* EXERCISE DETAILS: Copy each line of the entries that includes the word "mplcyberpunk".

======== DATASET EXTRACT

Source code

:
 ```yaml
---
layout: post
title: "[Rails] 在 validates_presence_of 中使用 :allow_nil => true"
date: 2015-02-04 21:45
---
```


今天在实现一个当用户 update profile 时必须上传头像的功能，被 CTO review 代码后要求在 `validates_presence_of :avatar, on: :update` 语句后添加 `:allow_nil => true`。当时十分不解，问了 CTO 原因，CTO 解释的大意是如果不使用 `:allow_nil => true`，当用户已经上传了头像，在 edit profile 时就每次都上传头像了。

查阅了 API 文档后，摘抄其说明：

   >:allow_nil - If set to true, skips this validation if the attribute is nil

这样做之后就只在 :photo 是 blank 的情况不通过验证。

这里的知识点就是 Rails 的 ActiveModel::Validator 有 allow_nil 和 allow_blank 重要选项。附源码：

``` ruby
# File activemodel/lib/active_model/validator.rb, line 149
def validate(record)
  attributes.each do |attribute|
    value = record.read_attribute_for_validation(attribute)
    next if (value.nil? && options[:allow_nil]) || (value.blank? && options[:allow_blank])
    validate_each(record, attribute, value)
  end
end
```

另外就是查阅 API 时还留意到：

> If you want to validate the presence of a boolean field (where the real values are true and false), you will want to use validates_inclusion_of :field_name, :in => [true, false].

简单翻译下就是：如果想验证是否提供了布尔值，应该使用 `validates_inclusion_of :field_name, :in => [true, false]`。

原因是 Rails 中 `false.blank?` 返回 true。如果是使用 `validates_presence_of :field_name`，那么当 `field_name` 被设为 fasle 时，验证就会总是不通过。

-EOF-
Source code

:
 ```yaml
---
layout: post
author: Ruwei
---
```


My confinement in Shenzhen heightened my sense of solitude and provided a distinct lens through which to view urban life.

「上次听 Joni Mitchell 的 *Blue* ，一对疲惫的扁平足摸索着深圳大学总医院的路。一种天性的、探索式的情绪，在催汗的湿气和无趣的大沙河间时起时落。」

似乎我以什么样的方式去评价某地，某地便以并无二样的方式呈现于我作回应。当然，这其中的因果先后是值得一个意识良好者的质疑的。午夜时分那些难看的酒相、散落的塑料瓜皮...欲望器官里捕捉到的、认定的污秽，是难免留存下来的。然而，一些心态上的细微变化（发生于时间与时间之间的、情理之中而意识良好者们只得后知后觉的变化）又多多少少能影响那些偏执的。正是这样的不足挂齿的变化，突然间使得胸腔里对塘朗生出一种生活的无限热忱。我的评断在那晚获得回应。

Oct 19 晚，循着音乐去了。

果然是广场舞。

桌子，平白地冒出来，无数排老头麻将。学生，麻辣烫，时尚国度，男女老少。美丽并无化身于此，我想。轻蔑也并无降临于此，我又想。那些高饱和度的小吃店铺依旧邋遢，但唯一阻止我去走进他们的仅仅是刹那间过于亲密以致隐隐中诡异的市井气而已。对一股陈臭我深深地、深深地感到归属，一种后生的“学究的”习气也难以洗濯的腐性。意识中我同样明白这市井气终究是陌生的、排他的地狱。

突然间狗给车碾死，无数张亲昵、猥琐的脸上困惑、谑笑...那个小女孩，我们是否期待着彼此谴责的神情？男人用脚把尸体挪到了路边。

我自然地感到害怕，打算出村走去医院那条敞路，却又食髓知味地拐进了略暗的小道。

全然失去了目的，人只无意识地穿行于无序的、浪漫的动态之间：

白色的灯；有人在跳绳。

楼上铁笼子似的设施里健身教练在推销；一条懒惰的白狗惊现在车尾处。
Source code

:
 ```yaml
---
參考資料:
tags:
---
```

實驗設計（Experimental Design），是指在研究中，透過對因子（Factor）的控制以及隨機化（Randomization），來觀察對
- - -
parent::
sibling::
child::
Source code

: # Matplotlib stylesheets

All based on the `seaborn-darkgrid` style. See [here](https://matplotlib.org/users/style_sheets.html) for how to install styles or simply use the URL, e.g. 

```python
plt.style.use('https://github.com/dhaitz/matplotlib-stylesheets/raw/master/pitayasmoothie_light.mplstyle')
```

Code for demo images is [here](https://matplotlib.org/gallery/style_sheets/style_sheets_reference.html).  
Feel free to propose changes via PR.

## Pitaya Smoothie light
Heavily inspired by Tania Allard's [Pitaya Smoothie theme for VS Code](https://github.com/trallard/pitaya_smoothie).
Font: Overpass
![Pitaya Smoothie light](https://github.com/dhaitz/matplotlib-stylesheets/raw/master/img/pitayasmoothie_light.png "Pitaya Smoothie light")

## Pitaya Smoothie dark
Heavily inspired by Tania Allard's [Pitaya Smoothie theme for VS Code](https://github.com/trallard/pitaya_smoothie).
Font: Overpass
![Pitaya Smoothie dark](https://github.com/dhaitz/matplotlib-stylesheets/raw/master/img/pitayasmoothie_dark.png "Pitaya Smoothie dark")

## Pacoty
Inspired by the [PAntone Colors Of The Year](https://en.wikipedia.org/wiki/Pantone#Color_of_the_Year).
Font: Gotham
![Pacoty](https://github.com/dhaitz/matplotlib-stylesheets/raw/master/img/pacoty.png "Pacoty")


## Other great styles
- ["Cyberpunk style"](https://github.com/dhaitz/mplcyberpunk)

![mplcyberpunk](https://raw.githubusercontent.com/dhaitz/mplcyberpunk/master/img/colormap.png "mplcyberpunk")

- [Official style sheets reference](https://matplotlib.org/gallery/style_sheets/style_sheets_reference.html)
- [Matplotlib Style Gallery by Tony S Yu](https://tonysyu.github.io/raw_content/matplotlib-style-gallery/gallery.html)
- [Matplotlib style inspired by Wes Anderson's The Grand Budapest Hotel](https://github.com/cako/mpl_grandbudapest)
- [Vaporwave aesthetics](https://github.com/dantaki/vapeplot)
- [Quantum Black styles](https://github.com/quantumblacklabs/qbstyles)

================

* ANSWER TO THIS PROBLEM:
- ["Cyberpunk style"](https://github.com/dhaitz/mplcyberpunk)
![mplcyberpunk](https://raw.githubusercontent.com/dhaitz/mplcyberpunk/master/img/colormap.png "mplcyberpunk")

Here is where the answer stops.